Sunday, June 14, 2009

Sewing: not as quick and easy as I would have hoped for



To start on my grand plan, I started out with the print silk top. The silk has been sitting in the back of my closet for about six years now: I once got 1.5m of silk fabric from a visiting customer delegation from China -- where usually they would go for tea. I really liked it, but couldn't decide what to make with it. So now, I settled on Vogue pattern 8495 -- I liked the cut, and went for View A. Never mind that the pattern suggested broadcloth, faille or brocade, and that I had silk satin.


I was afraid to ruin the fabric, so I made a muslin (yeah, I can't believe it myself: an extra step, and I'm not too lazy to take it). Anyway, the muslin fits nicely, everything ok -- the only modification for fit I decided: a bit more ease at my hips.
my first muslin

So, all confident, I went ahead and cut the silk (and put it on a wool blanket for cutting, which really helped with the slipping!). I decided it needed a bit more stability, so I added interfacing to the outer yoke (does one normally put the interfacing to the inner or the outer or both????, anyone?).
And now, front yoke and front body don't fit together. So I will need to go back and unpick the basted front pleat to make it fit.

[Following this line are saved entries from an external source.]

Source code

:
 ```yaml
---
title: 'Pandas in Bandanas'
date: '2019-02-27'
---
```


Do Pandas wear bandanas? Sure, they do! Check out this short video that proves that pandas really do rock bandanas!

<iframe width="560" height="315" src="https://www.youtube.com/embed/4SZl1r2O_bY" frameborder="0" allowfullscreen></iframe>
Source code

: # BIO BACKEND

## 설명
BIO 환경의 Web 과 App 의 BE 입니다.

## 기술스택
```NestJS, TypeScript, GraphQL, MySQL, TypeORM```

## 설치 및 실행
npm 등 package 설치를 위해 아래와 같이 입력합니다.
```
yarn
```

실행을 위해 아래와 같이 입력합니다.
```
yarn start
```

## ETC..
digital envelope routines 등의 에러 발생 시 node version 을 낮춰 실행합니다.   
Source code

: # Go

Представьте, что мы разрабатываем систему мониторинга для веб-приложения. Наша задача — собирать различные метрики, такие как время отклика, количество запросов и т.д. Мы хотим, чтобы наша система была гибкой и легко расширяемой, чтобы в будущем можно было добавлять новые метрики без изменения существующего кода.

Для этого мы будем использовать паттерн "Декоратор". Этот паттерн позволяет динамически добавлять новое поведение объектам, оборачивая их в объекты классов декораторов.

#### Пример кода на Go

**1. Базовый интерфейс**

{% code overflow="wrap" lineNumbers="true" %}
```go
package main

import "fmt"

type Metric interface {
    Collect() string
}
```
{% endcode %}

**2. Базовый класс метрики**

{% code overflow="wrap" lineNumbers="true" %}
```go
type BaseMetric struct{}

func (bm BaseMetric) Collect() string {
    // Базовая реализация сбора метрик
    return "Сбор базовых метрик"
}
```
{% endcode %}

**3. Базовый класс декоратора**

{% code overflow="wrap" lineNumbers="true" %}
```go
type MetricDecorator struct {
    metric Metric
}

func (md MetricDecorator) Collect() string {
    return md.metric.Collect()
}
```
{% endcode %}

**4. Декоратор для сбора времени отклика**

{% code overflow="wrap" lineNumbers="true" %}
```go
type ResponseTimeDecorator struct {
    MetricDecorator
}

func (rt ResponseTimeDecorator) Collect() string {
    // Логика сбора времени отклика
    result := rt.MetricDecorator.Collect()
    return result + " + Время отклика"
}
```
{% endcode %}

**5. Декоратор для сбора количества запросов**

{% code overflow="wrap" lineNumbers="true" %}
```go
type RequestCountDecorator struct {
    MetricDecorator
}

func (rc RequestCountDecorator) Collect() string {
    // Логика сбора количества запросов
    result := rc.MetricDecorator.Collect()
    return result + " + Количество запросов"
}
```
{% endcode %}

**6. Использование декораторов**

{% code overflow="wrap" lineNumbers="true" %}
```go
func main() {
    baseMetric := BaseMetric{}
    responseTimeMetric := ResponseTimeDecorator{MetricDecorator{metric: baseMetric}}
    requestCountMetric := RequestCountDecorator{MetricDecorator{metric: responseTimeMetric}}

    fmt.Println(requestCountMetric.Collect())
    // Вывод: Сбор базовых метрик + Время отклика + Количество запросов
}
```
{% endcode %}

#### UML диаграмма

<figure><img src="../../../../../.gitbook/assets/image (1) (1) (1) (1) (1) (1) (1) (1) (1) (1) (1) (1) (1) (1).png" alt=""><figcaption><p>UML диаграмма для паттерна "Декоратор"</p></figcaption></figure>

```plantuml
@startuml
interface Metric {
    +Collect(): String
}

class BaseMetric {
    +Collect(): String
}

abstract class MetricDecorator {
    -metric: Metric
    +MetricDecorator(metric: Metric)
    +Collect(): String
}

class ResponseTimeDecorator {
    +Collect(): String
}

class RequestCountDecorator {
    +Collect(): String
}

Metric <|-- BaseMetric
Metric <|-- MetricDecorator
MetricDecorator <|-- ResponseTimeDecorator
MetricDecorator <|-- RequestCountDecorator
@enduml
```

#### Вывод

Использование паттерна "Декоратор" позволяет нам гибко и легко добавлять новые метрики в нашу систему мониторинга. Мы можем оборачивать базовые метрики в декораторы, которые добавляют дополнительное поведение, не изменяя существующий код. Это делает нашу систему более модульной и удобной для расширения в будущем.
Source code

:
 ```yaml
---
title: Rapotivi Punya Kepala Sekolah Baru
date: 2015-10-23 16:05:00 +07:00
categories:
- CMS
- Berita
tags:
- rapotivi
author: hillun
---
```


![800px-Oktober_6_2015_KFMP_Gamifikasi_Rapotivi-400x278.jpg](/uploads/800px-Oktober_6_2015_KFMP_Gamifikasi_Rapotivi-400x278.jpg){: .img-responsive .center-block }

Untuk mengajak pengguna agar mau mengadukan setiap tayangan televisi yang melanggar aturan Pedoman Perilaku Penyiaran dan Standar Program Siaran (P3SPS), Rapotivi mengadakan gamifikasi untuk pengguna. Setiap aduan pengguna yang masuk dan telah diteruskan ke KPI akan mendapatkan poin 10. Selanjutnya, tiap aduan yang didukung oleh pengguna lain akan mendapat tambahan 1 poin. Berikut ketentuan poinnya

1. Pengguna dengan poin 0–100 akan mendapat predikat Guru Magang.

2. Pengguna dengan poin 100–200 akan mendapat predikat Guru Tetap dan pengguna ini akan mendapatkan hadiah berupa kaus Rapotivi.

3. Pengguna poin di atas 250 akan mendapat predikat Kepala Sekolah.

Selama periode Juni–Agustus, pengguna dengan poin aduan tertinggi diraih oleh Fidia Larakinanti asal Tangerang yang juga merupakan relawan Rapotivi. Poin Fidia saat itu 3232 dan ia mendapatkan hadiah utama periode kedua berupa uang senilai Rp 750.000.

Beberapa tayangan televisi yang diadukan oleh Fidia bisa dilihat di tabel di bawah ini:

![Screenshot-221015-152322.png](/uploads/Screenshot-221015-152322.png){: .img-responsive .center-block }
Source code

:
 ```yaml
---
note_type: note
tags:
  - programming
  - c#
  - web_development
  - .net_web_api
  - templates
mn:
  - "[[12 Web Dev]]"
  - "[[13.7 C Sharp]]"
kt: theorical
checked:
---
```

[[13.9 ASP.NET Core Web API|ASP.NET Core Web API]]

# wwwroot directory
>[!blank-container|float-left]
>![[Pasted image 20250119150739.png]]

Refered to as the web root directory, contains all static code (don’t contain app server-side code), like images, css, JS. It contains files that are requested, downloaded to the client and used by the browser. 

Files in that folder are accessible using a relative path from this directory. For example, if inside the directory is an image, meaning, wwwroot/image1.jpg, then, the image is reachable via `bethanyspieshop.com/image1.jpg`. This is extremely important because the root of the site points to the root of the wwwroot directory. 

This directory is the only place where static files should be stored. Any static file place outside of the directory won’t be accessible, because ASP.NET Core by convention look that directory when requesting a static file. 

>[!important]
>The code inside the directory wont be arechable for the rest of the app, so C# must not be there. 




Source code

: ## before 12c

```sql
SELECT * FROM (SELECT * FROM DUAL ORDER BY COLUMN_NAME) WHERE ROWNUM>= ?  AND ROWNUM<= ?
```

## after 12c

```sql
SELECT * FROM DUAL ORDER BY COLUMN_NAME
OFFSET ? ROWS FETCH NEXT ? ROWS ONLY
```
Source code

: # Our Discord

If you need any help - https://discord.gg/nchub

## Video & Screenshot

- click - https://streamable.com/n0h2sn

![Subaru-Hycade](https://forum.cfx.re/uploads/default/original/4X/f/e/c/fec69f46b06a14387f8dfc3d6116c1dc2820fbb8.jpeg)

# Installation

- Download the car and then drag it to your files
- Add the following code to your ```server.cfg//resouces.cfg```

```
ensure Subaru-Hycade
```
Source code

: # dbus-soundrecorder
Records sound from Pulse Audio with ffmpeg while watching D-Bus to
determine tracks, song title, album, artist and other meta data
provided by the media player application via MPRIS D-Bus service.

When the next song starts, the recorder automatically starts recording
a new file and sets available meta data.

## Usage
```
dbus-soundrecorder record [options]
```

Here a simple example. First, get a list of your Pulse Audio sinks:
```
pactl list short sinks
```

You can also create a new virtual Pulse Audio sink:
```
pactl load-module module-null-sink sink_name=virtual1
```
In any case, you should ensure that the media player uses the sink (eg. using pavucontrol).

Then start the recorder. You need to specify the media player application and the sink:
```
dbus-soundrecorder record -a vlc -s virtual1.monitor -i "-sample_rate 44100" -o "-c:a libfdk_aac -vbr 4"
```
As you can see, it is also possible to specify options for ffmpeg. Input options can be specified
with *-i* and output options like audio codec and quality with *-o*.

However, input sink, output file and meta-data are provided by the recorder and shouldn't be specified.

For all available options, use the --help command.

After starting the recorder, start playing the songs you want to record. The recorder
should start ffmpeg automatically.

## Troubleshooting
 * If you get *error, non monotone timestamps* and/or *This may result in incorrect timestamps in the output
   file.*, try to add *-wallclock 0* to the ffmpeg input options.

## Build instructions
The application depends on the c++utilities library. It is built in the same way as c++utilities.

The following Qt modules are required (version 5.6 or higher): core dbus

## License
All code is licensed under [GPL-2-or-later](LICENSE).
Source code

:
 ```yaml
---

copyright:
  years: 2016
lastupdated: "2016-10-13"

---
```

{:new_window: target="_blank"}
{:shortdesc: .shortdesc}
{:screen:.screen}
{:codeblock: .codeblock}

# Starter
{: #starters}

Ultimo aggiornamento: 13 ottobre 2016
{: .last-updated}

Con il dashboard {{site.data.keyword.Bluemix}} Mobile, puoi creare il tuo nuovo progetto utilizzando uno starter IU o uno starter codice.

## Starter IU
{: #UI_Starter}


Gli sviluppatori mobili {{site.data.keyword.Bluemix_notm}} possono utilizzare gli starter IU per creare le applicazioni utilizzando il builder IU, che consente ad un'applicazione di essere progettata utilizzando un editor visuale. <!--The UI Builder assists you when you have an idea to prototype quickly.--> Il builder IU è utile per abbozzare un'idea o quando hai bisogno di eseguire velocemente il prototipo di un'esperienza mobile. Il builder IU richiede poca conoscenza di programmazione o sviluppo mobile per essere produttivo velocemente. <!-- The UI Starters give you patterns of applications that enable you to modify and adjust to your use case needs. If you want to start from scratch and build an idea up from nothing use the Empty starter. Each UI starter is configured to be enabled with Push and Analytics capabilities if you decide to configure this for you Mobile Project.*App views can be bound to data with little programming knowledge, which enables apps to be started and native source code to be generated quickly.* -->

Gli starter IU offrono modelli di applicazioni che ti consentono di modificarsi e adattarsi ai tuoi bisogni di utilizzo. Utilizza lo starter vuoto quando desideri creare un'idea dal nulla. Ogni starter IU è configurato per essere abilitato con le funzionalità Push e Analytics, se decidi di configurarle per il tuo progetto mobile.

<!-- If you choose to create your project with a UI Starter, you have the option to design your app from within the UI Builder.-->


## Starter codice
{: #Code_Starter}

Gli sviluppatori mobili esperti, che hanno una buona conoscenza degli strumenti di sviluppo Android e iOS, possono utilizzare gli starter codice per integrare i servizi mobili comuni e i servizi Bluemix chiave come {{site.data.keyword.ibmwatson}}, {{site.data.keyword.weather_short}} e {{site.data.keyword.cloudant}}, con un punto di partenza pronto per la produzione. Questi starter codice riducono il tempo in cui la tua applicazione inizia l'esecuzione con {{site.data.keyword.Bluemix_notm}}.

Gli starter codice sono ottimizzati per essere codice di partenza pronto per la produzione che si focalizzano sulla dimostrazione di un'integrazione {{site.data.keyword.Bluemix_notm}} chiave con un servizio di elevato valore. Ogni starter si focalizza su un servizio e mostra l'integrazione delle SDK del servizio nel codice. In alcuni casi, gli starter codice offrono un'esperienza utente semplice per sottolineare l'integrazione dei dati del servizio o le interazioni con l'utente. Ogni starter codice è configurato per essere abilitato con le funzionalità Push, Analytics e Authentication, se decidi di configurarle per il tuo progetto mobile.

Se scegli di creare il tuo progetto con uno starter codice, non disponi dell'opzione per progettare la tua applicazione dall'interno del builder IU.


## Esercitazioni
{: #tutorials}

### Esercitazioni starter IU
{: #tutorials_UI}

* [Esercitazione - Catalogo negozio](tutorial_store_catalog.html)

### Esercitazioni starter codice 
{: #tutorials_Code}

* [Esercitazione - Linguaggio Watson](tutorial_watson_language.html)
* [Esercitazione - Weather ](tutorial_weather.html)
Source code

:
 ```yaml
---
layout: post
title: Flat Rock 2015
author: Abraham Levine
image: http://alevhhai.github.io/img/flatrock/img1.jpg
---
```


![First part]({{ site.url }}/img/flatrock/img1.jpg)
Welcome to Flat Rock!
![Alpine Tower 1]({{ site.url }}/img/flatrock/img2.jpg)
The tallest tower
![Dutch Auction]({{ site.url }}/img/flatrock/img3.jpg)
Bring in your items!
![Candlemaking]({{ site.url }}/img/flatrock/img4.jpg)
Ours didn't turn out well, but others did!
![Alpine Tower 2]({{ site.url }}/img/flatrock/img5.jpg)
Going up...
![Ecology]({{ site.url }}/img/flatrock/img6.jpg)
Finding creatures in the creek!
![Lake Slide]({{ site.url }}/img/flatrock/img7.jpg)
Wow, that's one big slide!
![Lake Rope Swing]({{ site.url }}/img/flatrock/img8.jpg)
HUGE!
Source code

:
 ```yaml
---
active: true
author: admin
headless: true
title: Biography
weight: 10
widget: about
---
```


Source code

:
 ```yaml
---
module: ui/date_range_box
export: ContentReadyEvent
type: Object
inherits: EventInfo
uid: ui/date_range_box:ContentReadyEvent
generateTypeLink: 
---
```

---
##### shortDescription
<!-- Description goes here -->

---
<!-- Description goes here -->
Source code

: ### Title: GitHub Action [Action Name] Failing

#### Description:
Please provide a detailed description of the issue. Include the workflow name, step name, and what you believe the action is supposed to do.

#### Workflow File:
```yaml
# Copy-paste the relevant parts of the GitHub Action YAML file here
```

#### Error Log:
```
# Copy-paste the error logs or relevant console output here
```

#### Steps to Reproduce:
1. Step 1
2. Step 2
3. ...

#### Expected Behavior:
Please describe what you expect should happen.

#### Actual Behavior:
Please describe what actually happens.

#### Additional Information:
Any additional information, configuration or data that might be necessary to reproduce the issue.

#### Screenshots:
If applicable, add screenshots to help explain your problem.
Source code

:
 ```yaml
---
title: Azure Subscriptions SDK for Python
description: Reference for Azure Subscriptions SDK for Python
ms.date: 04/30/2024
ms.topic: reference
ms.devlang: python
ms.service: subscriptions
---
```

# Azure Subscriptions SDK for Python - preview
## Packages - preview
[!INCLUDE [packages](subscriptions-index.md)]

Note to self: invest into a felt marker pen for fabrics where tailor's chalk disappears as soon as you apply it. or mark with thread or something.

2 comments:

Batty said...

Lovely silk print, lovely muslin mockup... I really hope you can make everything fit together. I wish I had any help/advice, but alas, I'm sewing challenged.

yvette said...

Oh thats a very pretty top, I love your silk.
Your problem is maybe that in attaching the interfacing to the yoke it made it too stable, so maybe the curve didn't curve as much, does that make sense or not ;)
You could have snipped into the yoke to make it curve a bit more and ease the bottom on.